The device according to the invention for the spectroscopic examination of fluids comprises a collimation lens, the optical path of which is directed to a sample detection line, a light coupling device connected downstream of the collimation lens, in particular a dichroic mirror or a reflecting prism, a light source, preferably a laser light source, which emits light at an excitation frequency radiates onto the light coupling device, an edge / notch filter downstream of the light coupling device, a transmission diffraction grating downstream of the edge / notch filter, a focusing lens downstream of the transmission diffraction grating and a detector array downstream of the focusing lens. In the sample detection line, an optically transparent, spectroscopically neutral microfluidic channel is arranged, which is designed to receive the fluid to be examined

is.

By placing the microfluidic channel in the aperture gap of the spectroscopic device, optical losses due to the various optical stages are eliminated

and reduces the volume of the device.

In a preferred embodiment of the invention, the microfluidic channel is in one

Tube is formed from optically transparent, spectroscopically neutral glass.
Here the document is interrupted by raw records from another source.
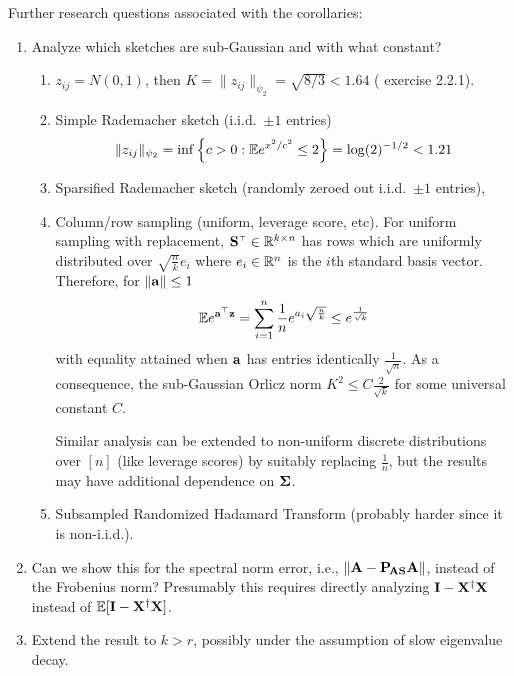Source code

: \documentclass[11pt]{article}
\begin{document}
\noindent
Further research questions associated with the corollaries:
\begin{enumerate}
\item Analyze which sketches are sub-Gaussian and with what constant?
  \begin{enumerate}
    \item $z_{ij} = N(0,1)$, then $K = \|z_{ij}\|_{\psi_2} = \sqrt{8/3} < 1.64$
      (\cite{van1996weak} exercise 2.2.1).
  \item Simple Rademacher sketch (i.i.d.~$\pm1$ entries)
    \begin{align*}
      \|z_{ij}\|_{\psi_2} = 
      \inf \left\{ c > 0 : \mathbb E e^{x^2 / c^2} \leq 2\right\}
      = \log(2)^{-1/2} < 1.21
    \end{align*}
  \item Sparsified Rademacher sketch (randomly zeroed out i.i.d.~$\pm1$ entries),
  \item Column/row sampling (uniform, leverage score, etc). For uniform sampling
    with replacement, $\S^\top \in \R^{k \times n}$ has rows which
    are uniformly distributed over 
    $\sqrt{\frac{n}{k}} e_i$ where $e_i \in \mathbb R^n$ is the $i$th standard
    basis vector. Therefore,
    for $\|\mathbf a\| \leq 1$
    \begin{align*}
      \E e^{\a^\top \z}
      = \sum_{i=1}^n \frac{1}{n} e^{a_i \sqrt{\frac{n}{k}}}
      \leq e^{\frac{1}{\sqrt{k}}}
    \end{align*}
    with equality attained when $\mathbf a$ has entries identically 
    $\frac{1}{\sqrt{n}}$. As a consequence, the sub-Gaussian
    Orlicz norm $K^2 \leq C \frac{2}{\sqrt{k}}$
    for some universal constant $C$.

    Similar analysis can be extended to non-uniform discrete distributions
    over $[n]$ (like leverage scores) by suitably replacing $\frac{1}{n}$, but 
    the results may have additional dependence on $\mathbf{\Sigma}$.
  \item Subsampled Randomized Hadamard Transform (probably harder
    since it is non-i.i.d.).
  \end{enumerate}
  \item Can we show this for the spectral norm error, i.e.,
    $\|\mathbf A-\mathbf P_{\!\mathbf A\mathbf{S}}\mathbf A\|$,  instead of the Frobenius norm? Presumably this
    requires directly analyzing $\mathbf I-\mathbf X^\dagger\mathbf X$ instead of $\mathbb E[\mathbf I-\mathbf X^\dagger\mathbf X]$.
  \item Extend the result to $k>r$, possibly under the assumption of slow eigenvalue decay.
  \end{enumerate}
\end{document}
To carry out measurements on fluids in flow mode, provision is made for the microfluidic channel to have opposite open ends, the first end being connectable to a fluid inlet and the second end being connectable to a fluid outlet.

With this configuration, a fluidic flow circuit can be implemented. The microfluidic channel preferably has a round or polygonal, in particular one

rectangular, cross-section. A microfluidic channel configured in this way is on the one hand

easy and precise to manufacture and is on the other hand for optical measurements due to its

the width of the microfluidic channel is between 10 µm and 100 µm.

The device according to the invention is also intended for use in portable devices, for which particular robustness and good protection of the sensitive parts of the device are required. These requirements can be met in that the glass tube is arranged in a closed carrier which is only open to the optical path of the collimation lens. In order to increase the measurement accuracy, the carrier is preferably thermally stabilized. Furthermore, it is preferred if the carrier has a base and a cover provided with an opening, which holds the glass tube in the base. The components can be assembled quickly and easily, the glass tube is clamped securely and cannot slide between the base and the cover. The opening of the cover defines the area of the accessible for the optical path of the collimation lens

Glass tube.

In order to increase and improve the measurement signals, one embodiment of the device according to the invention provides that the microfluidic channel is connected to sections of its wall which face away from the optical path of the collimation lens

Raman / fluorescence-enhancing nanomaterial deposits are provided.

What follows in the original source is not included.